Matjiesfontein Tree Sheet-Web Spider
- Conservation status: Least Concern (SANBI Red List)

Scientific classification
- Kingdom: Animalia
- Phylum: Arthropoda
- Subphylum: Chelicerata
- Class: Arachnida
- Order: Araneae
- Infraorder: Araneomorphae
- Family: Cyatholipidae
- Genus: Cyatholipus
- Species: C. hirsutissimus
- Binomial name: Cyatholipus hirsutissimus Simon, 1894

= Cyatholipus hirsutissimus =

- Authority: Simon, 1894
- Conservation status: LC

Species of spider

Cyatholipus hirsutissimus is a species of spider in the family Cyatholipidae. It is the type species of the genus Cyatholipus and is endemic to South Africa.

== Distribution ==
Cyatholipus hirsutissimus is known from the Western Cape and Free State provinces. The species occurs at elevations between 903 and 1385 metres above sea level. It has been recorded from Matjiesfontein, Swartberg Nature Reserve, and the Free State National Botanical Gardens.

== Habitat ==
The species inhabits woodlands along hillsides and is commonly found in leaf litter. It has been sampled from the Grassland, Nama Karoo, and Fynbos biomes.

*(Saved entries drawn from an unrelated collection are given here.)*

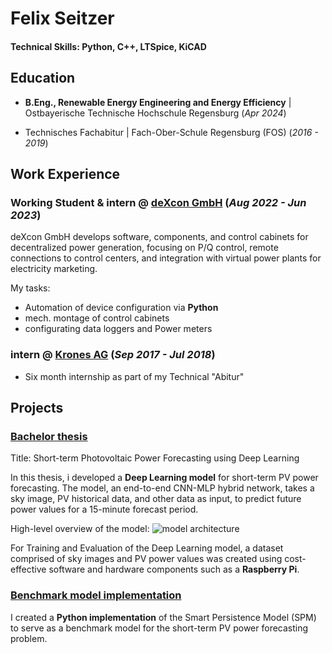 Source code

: # Felix Seitzer

#### Technical Skills: Python, C++, LTSpice, KiCAD

## Education 			        		
- **B.Eng., Renewable Energy Engineering and Energy Efficiency** | Ostbayerische Technische Hochschule Regensburg (_Apr 2024_)

- Technisches Fachabitur | Fach-Ober-Schule Regensburg (FOS) (_2016 - 2019_)  


## Work Experience
### **Working Student & intern  @ [deXcon GmbH](https://www.dexcon.tech/) (_Aug 2022 - Jun 2023_)**
deXcon GmbH develops software, components, and control cabinets for decentralized power generation, focusing on P/Q control, remote connections to control centers, and integration with virtual power plants for electricity marketing.

My tasks: 
- Automation of device configuration via **Python**
- mech. montage of control cabinets
- configurating data loggers and Power meters



### **intern @ [Krones AG](https://www.krones.com/de/index.php) (_Sep 2017 - Jul 2018_)**
- Six month internship as part of my Technical "Abitur"



## Projects
### [Bachelor thesis](https://github.com/Felix561/Photovoltaic-power-forecasting-using-deep-learning)

Title: Short-term Photovoltaic Power Forecasting using Deep Learning

In this thesis, i developed a **Deep Learning model** for short-term PV power forecasting. The model, an end-to-end CNN-MLP hybrid network, takes a sky image, PV historical data, and other data as input, to predict future power values for a 15-minute forecast period.

High-level overview of the model:
![model architecture](/assets/img/High_level_Überblick_Model_V4.png)

For Training and Evaluation of the Deep Learning model, a dataset comprised of sky images and PV power values was created using cost-effective software and hardware components such as a **Raspberry Pi**.


### [Benchmark model implementation](https://github.com/Felix561/smart-persistence-model)

I created a **Python implementation** of the Smart Persistence Model (SPM) to serve as a benchmark model for the short-term PV power forecasting problem.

Like other members of its genus, it builds small horizontal sheet webs in vegetation.

== Etymology ==
The species epithet hirsutissimus is Latin meaning "very hairy", referring to the spider's hairy body.

== Conservation ==
The species is protected in two protected areas and has a wide distribution with no known threats. It is considered to be of Least Concern.